The psychological symptoms and responses to emotional trauma include one or many of the following:

  • Dissociation
  • Guilt or shame
  • Helplessness and fear
  • Anger and/or avoidance
  • Dramatic shifts in mood
  • Depression and/or anxiety
  • Nightmares and flashbacks
  • Social withdrawal and anhedonia
  • Changes in behaviours and attitudes
  • Intrusive thoughts about the traumatic event
  • Difficulty in concentration, attention and memory
  • Denial, or refusing to believe that the traumatic event occurred
  • Emotional numbness and compassion fatigue (in repeated secondary trauma)

How to manage trauma by yourself?

Here are some ways in which you can manage your responses to it and restore your emotional stability.

  • Eat a well-balanced diet, exercise regularly, and get adequate sleep.
  • Accept and validate yourself. Be patient and give yourself time to heal.
  • Stick to a routine.
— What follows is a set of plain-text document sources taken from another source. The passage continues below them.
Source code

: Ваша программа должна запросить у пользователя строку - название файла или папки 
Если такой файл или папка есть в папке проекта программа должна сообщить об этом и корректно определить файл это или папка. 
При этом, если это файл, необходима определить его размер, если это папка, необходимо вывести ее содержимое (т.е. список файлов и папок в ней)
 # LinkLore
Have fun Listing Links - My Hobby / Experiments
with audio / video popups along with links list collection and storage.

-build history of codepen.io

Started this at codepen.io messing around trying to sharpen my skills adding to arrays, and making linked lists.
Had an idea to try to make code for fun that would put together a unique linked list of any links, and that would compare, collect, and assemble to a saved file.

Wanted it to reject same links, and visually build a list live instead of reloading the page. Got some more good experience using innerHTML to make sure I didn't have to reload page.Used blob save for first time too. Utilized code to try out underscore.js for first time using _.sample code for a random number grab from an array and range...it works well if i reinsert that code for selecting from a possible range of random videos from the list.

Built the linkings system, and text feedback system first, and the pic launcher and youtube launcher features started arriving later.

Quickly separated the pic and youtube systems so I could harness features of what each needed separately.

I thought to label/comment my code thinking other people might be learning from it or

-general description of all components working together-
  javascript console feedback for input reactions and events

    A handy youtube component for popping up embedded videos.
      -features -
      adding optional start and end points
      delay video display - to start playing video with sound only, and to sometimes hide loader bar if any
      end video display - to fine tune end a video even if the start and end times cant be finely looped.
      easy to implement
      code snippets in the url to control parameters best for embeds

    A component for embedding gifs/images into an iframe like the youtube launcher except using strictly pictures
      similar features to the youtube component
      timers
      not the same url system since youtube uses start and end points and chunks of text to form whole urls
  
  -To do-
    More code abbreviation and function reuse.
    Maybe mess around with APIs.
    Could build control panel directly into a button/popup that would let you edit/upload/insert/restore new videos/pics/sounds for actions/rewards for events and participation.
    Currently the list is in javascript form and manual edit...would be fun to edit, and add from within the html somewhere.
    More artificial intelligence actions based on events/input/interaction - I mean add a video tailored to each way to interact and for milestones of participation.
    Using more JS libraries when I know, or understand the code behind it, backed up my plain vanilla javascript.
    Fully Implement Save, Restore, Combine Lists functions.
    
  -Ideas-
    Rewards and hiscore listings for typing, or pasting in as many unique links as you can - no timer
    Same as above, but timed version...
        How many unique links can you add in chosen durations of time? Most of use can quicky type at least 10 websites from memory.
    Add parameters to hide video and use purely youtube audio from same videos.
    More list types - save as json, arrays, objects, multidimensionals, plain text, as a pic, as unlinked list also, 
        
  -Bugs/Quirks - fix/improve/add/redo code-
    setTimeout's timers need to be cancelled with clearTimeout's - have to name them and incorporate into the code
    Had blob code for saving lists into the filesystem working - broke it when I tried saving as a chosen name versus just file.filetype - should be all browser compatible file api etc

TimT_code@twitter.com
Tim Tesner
This brings some order and predictability to your life.
  • Avoid indulging in alcohol, drugs, smoking and other addictive activities.
  • Avoid making major life decisions soon after experiencing the traumatic event.
  • Communicate what you feel and experience with trusted people. You could also try journaling.
  • Notice if you avoid certain things such as a particular activity, involvement in work or social engagement.
  • Ask for help and support. You could also get help by joining support groups, either in your locality or online. This option is effective if the groups are facilitated by trained professionals.

Treatment for trauma

If you feel that your symptoms persist and significantly interfere with your daily life and functioning, it is recommended that you seek professional help. Psychologists, therapists, and other mental health professionals work with individuals to help them heal and recover from the negative impact of traumatic events. Trauma-informed care is a holistic treatment wherein past trauma and maladaptive coping mechanisms of the individuals are recognized and treated.

Read More: Power of Self-Care in Trauma Recovery

Cognitive Behavioural Therapy addresses the negative effects of early it in youth diagnosed with PTSD and mood disorders, as a result of violence, abuse or unresolved grief. Eye movement desensitization and reprocessing (EMDR) also utilizes principles from Cognitive Behavioural Therapy along with eye or body movements to help process this. Psychiatrists also prescribe medications such as antidepressants and anti-anxiety medications to help deal with the physical and physiological symptoms of trauma.

Post-Traumatic Growth

Post-traumatic growth can also happen if the individual accepts the difficult experience and uses it as an opportunity to develop resilience and a strong sense of self-efficacy. These individuals form stronger relationships, have a spiritual purpose, and gain a deeper understanding and appreciation for life.

In conclusion, it can be painful, but it could also be an opportunity for growth. However, it is always recommended to seek professional help and lean on loved ones for support if need be.